### Work item
Which lines of the records below contain the word "great"? Copy each of them out.

▼

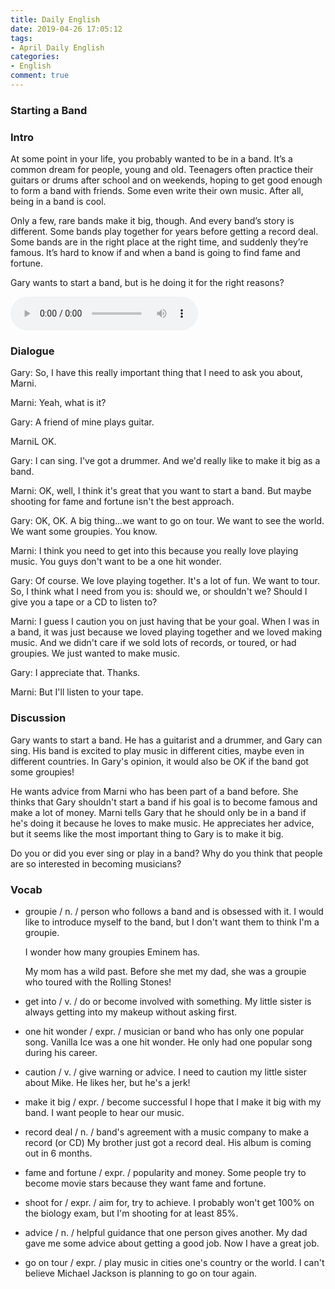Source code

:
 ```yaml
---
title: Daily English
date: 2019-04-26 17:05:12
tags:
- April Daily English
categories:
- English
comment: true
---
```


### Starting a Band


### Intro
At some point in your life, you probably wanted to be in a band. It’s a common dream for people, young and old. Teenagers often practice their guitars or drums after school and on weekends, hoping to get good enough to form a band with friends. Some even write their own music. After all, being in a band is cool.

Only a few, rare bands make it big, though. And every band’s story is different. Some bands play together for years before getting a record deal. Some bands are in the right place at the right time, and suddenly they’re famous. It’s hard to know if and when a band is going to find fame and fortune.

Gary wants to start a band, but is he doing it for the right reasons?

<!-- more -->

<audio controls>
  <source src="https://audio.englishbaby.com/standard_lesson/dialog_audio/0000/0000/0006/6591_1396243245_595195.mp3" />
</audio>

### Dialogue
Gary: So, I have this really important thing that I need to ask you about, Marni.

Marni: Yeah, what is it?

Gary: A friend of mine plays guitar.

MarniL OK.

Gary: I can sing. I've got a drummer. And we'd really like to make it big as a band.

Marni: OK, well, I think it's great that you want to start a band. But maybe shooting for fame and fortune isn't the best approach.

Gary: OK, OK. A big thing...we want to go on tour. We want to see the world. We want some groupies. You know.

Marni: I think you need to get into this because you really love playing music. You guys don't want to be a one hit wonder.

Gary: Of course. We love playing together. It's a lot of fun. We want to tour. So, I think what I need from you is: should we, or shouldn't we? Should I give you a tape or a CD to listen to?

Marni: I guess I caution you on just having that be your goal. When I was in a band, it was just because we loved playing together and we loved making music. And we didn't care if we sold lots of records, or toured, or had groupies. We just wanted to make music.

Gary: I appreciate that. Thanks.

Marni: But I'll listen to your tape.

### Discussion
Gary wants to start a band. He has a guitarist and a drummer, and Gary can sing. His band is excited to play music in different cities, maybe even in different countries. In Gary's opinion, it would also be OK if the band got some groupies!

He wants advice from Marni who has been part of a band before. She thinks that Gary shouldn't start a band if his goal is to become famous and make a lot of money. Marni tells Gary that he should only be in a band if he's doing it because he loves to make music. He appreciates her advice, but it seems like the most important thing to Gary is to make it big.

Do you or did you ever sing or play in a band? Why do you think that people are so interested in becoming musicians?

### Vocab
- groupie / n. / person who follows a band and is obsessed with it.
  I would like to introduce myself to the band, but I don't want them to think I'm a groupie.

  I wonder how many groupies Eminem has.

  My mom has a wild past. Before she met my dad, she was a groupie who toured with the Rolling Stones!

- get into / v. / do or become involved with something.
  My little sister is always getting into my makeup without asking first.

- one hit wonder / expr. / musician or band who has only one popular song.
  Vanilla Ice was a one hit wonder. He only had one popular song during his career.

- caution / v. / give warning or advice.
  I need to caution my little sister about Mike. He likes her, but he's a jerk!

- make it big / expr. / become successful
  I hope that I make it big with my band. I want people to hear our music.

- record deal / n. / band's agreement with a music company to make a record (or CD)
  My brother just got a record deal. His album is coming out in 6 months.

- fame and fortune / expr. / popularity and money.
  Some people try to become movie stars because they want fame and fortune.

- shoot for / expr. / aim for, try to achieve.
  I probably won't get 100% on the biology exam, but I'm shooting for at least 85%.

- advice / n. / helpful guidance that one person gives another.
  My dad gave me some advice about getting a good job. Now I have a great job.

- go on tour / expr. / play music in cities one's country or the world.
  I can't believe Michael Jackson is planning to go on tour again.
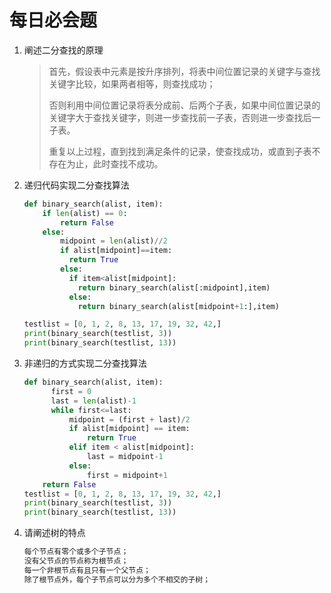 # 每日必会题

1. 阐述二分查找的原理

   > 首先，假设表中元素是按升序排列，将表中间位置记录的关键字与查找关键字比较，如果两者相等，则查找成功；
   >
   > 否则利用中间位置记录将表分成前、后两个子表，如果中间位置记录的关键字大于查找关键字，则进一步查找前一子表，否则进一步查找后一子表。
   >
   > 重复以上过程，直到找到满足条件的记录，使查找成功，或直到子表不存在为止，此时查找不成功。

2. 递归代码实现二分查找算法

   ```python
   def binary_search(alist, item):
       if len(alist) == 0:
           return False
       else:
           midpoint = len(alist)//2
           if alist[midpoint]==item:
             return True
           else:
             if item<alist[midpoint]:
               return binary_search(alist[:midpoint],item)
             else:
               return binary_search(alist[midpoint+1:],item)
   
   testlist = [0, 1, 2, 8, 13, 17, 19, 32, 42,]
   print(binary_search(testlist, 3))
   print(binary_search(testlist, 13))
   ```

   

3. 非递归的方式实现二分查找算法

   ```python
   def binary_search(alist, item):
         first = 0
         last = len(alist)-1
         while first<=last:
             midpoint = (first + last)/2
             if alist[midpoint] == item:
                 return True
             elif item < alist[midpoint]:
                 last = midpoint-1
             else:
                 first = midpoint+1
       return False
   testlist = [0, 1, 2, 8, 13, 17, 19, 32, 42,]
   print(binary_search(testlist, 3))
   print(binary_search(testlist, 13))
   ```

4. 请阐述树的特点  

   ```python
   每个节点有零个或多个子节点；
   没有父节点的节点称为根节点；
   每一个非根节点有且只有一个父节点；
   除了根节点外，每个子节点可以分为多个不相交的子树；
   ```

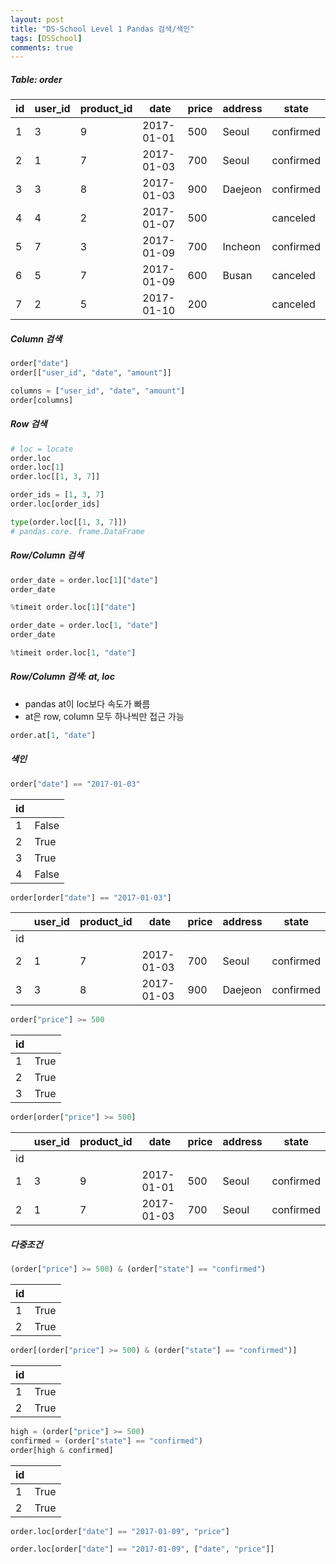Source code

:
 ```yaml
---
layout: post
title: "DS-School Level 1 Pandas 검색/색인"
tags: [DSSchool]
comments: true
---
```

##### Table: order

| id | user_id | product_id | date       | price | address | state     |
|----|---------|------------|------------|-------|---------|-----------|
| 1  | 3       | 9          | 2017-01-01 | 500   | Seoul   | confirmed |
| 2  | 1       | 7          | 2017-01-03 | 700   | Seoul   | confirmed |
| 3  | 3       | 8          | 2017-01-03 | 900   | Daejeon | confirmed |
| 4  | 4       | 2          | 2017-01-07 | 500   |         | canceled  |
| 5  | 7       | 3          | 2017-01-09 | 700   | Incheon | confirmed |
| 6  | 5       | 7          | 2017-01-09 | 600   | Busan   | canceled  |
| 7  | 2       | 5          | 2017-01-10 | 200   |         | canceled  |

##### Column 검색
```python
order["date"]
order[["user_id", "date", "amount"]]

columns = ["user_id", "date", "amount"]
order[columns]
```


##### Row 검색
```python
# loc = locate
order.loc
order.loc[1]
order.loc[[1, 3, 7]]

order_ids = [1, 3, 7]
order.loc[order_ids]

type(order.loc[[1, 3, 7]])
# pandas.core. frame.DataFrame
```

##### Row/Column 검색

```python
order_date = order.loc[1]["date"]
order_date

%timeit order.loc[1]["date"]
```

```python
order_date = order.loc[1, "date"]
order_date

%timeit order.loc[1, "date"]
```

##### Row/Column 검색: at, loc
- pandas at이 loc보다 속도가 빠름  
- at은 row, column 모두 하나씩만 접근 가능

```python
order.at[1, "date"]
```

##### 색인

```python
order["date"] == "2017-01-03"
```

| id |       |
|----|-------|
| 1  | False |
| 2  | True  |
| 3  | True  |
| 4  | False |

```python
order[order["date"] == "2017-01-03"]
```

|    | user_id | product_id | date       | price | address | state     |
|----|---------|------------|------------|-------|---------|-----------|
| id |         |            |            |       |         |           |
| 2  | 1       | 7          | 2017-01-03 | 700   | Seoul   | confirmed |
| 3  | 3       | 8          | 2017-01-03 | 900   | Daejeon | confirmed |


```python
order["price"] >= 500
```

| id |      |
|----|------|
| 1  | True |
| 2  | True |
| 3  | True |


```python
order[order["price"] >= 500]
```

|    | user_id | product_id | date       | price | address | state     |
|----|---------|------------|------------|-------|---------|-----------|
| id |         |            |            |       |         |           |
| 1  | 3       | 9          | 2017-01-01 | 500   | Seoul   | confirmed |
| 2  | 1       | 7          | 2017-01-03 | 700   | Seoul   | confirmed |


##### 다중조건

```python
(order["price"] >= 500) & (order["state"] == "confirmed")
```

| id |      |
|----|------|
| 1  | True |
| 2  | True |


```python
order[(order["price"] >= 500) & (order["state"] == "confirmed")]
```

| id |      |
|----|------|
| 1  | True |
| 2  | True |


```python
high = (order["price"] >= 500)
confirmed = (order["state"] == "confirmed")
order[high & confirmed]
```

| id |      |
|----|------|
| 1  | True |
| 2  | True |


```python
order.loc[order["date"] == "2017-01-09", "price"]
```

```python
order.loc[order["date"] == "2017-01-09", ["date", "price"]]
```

▲

### Result
Marni: OK, well, I think it's great that you want to start a band. But maybe shooting for fame and fortune isn't the best approach.
  My dad gave me some advice about getting a good job. Now I have a great job.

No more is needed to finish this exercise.